**WHAT IS BEING ASKED**
In the entries below, find each line with the string "that" and copy it.

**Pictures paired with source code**
== Segment start ==
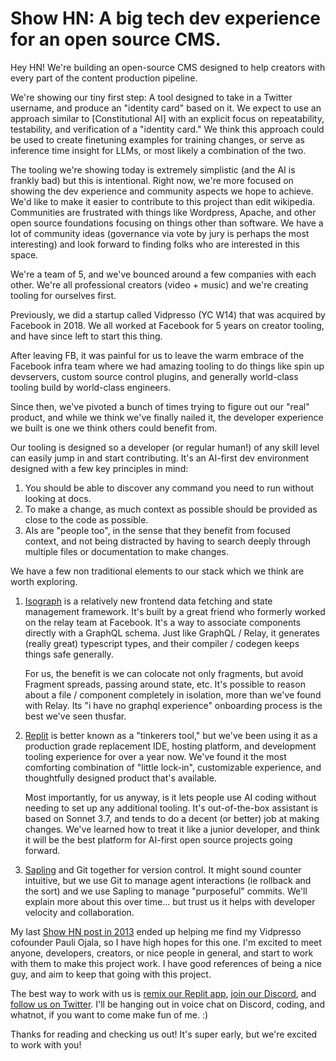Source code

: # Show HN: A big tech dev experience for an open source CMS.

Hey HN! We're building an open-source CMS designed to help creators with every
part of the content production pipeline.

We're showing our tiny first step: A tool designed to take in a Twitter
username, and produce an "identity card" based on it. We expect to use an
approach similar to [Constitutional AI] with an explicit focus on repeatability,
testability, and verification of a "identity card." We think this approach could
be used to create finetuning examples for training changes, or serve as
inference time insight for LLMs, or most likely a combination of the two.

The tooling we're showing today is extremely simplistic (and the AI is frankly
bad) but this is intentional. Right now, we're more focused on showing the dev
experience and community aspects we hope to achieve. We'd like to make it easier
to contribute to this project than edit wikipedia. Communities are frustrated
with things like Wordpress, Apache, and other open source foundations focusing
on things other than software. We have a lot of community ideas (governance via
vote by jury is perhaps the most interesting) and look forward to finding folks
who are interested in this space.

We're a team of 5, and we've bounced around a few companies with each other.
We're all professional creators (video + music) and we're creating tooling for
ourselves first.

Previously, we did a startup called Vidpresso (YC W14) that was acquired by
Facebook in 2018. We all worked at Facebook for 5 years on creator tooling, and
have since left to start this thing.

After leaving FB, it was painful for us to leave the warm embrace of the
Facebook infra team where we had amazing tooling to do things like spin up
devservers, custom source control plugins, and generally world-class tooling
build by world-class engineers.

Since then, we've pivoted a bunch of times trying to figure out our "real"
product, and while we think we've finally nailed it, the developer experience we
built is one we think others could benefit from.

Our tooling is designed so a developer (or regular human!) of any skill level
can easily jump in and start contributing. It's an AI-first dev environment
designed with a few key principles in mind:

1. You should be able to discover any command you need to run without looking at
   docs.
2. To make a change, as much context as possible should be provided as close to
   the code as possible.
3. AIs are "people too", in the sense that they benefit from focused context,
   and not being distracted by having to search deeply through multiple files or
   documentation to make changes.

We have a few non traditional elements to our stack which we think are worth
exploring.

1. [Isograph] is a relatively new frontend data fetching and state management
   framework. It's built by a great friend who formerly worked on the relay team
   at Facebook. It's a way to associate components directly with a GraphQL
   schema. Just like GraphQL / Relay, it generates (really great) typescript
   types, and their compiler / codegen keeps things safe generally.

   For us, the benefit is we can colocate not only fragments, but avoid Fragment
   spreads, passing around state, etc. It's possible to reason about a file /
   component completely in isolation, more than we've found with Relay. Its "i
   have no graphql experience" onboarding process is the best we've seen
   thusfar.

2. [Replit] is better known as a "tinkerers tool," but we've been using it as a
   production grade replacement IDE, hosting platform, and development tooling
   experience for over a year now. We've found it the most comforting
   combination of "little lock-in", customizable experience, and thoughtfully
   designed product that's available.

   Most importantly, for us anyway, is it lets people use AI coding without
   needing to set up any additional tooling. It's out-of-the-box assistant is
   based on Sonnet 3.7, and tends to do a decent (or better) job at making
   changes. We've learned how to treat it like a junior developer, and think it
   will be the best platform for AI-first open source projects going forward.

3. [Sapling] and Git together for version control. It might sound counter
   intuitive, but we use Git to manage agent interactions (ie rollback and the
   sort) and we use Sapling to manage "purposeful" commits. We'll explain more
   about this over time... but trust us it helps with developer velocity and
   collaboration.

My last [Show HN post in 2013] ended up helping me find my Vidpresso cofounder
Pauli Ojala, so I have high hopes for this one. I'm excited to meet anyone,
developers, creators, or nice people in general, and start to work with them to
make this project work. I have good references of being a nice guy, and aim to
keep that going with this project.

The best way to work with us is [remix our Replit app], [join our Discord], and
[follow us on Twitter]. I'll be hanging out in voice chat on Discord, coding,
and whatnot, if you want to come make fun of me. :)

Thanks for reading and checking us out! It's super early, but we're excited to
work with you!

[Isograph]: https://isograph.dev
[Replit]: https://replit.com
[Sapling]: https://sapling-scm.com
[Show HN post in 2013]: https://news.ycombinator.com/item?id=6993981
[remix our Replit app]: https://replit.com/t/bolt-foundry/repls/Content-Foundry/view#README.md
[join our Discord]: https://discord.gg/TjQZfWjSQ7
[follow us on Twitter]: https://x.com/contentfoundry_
== Segment end ==
== Segment start ==
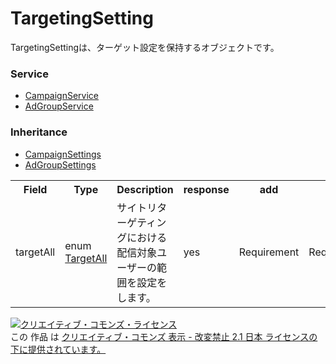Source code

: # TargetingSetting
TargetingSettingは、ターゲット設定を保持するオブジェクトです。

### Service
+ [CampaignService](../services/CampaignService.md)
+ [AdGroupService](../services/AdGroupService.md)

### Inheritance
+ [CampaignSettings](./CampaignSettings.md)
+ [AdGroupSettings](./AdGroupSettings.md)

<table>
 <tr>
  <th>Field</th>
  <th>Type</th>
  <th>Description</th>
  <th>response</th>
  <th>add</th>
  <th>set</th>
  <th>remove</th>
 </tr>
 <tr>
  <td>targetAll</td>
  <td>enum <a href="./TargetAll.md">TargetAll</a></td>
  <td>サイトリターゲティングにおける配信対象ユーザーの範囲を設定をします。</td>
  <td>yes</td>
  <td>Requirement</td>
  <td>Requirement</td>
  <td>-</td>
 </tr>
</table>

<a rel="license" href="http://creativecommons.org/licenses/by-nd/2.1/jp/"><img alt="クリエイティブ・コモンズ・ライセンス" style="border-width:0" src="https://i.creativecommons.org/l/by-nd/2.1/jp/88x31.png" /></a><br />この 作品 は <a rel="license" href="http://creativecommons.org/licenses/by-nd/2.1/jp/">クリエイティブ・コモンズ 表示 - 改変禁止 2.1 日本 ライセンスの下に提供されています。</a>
== Segment end ==
**RESULT BELOW**
Previously, we did a startup called Vidpresso (YC W14) that was acquired by
3. AIs are "people too", in the sense that they benefit from focused context,
   designed product that's available.
keep that going with this project.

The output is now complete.